» **Prompt**
Every line from the one with "## Debugging and AI Analysis" to the one with "- Create new NPC interaction systems", including those two, is to be copied exactly; all other lines of the entries below are left out.

(Stored data)
|---|
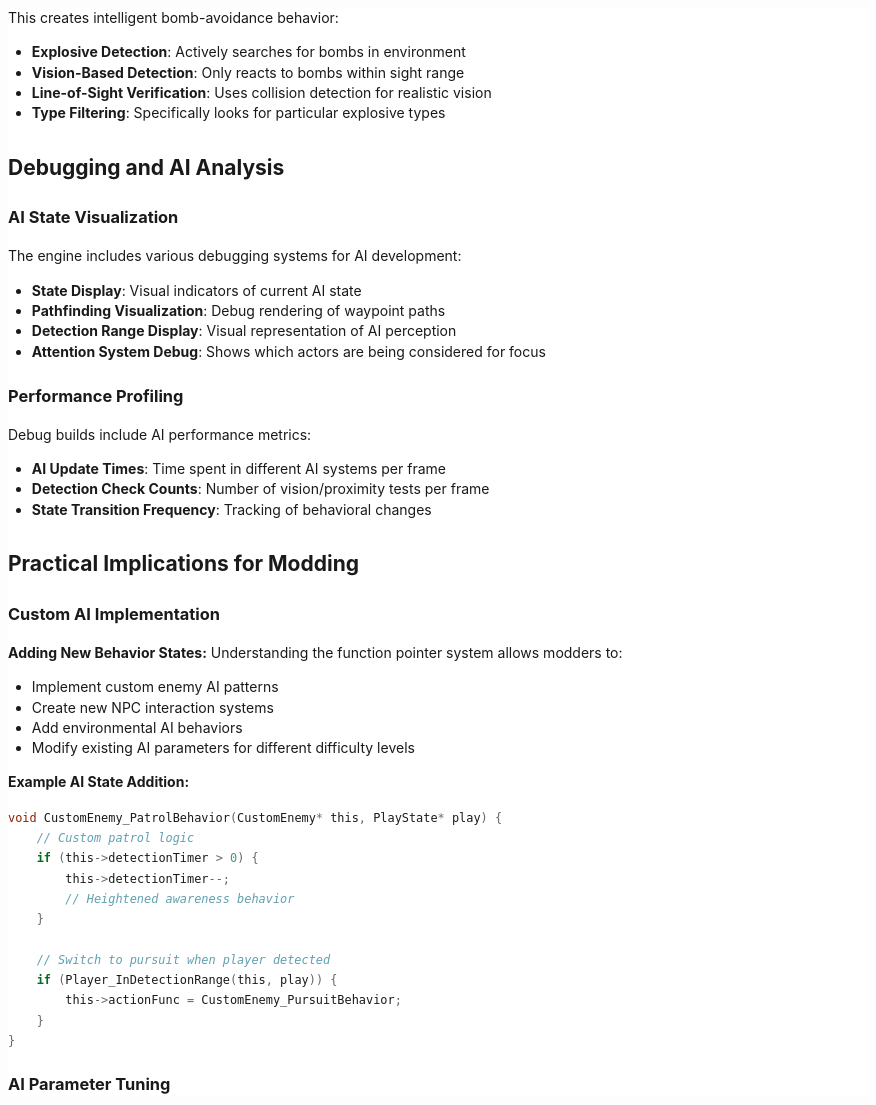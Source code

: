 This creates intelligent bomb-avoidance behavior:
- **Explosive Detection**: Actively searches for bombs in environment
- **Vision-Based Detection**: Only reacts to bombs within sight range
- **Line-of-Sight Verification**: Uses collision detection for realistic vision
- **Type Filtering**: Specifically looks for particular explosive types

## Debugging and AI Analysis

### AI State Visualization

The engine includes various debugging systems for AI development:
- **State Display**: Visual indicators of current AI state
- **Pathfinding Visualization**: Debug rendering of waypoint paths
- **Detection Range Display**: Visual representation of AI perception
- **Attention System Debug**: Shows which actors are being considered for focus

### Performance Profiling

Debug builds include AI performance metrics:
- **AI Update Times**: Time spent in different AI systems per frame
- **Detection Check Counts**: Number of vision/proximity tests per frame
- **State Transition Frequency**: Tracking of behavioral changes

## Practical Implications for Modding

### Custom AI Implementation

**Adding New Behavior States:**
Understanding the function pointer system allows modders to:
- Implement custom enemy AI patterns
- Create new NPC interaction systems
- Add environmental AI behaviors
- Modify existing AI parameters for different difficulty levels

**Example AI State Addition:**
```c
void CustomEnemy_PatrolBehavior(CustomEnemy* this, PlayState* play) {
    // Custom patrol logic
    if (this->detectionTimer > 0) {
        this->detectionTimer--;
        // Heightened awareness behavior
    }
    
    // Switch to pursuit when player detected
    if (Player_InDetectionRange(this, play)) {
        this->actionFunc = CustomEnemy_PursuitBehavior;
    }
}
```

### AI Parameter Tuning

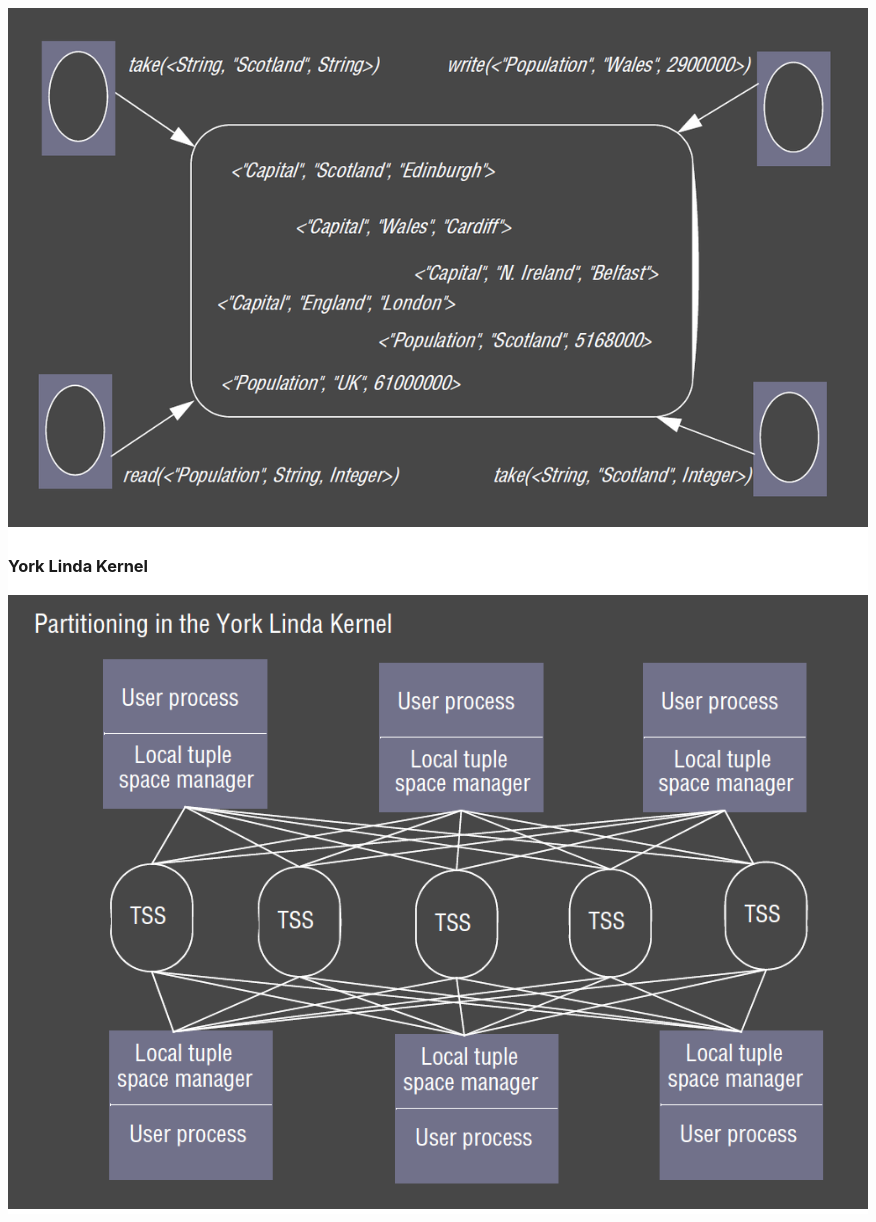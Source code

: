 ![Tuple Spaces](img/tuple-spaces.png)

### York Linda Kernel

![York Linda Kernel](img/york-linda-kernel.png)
|---|
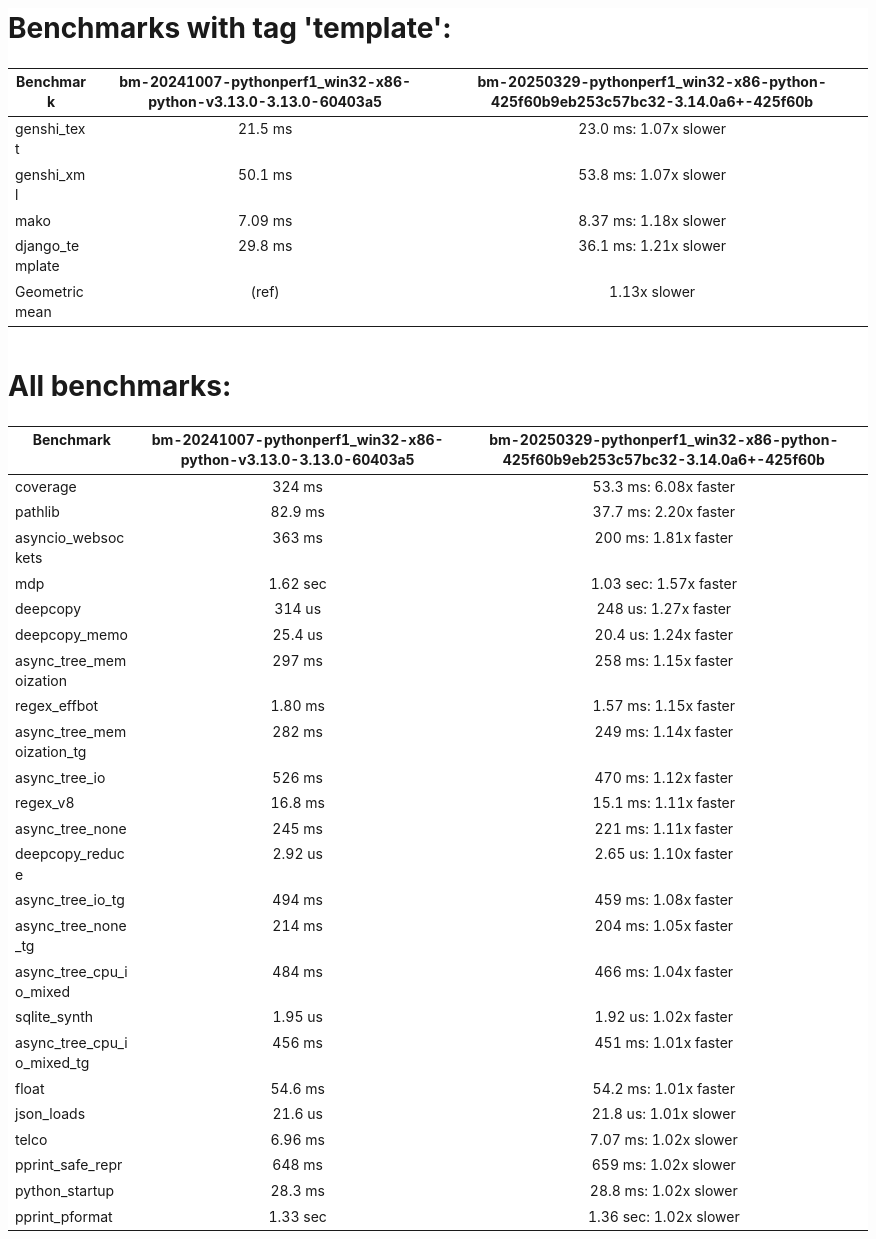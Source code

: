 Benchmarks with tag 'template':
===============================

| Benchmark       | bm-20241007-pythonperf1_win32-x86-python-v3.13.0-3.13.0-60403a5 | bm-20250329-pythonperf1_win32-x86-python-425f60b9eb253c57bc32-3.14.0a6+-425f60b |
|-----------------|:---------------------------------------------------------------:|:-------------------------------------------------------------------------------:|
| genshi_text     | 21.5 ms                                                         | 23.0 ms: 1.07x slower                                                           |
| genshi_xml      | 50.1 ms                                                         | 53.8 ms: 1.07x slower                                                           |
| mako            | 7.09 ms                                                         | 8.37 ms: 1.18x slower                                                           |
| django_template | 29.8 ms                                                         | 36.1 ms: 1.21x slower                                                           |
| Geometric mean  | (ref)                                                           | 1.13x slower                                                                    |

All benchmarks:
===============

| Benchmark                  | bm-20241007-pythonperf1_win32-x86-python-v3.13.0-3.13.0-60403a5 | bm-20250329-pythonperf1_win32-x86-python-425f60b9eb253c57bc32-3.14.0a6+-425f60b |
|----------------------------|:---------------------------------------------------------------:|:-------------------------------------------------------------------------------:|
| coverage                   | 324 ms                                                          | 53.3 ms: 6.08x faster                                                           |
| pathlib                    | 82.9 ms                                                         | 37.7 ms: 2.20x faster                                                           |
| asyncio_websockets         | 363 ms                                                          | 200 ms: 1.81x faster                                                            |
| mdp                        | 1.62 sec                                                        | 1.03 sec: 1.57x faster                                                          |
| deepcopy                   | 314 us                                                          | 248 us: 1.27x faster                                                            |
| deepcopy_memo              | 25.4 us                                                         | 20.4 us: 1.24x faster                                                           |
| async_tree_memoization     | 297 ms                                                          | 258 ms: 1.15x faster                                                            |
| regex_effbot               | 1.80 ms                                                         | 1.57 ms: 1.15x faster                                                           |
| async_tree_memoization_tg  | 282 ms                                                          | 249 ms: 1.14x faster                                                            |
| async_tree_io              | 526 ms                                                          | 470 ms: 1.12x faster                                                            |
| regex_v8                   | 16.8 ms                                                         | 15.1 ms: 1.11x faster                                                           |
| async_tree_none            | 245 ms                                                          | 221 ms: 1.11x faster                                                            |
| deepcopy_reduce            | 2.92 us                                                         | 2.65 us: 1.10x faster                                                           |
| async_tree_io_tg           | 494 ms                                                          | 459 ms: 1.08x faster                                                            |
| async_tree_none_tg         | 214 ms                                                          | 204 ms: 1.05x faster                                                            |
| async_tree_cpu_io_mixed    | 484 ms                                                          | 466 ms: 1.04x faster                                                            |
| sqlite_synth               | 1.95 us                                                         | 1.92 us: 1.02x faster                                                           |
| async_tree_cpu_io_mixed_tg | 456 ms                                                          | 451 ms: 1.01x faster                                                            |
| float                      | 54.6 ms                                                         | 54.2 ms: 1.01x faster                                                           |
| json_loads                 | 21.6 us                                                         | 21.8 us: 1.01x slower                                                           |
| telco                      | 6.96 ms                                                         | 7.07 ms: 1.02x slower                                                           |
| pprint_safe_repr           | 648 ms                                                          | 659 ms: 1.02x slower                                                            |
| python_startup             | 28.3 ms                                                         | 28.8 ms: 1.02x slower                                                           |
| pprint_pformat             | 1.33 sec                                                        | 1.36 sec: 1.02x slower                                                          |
|---|
» **Answer for this exercise**
## Debugging and AI Analysis

### AI State Visualization

The engine includes various debugging systems for AI development:
- **State Display**: Visual indicators of current AI state
- **Pathfinding Visualization**: Debug rendering of waypoint paths
- **Detection Range Display**: Visual representation of AI perception
- **Attention System Debug**: Shows which actors are being considered for focus

### Performance Profiling

Debug builds include AI performance metrics:
- **AI Update Times**: Time spent in different AI systems per frame
- **Detection Check Counts**: Number of vision/proximity tests per frame
- **State Transition Frequency**: Tracking of behavioral changes

## Practical Implications for Modding

### Custom AI Implementation

**Adding New Behavior States:**
Understanding the function pointer system allows modders to:
- Implement custom enemy AI patterns
- Create new NPC interaction systems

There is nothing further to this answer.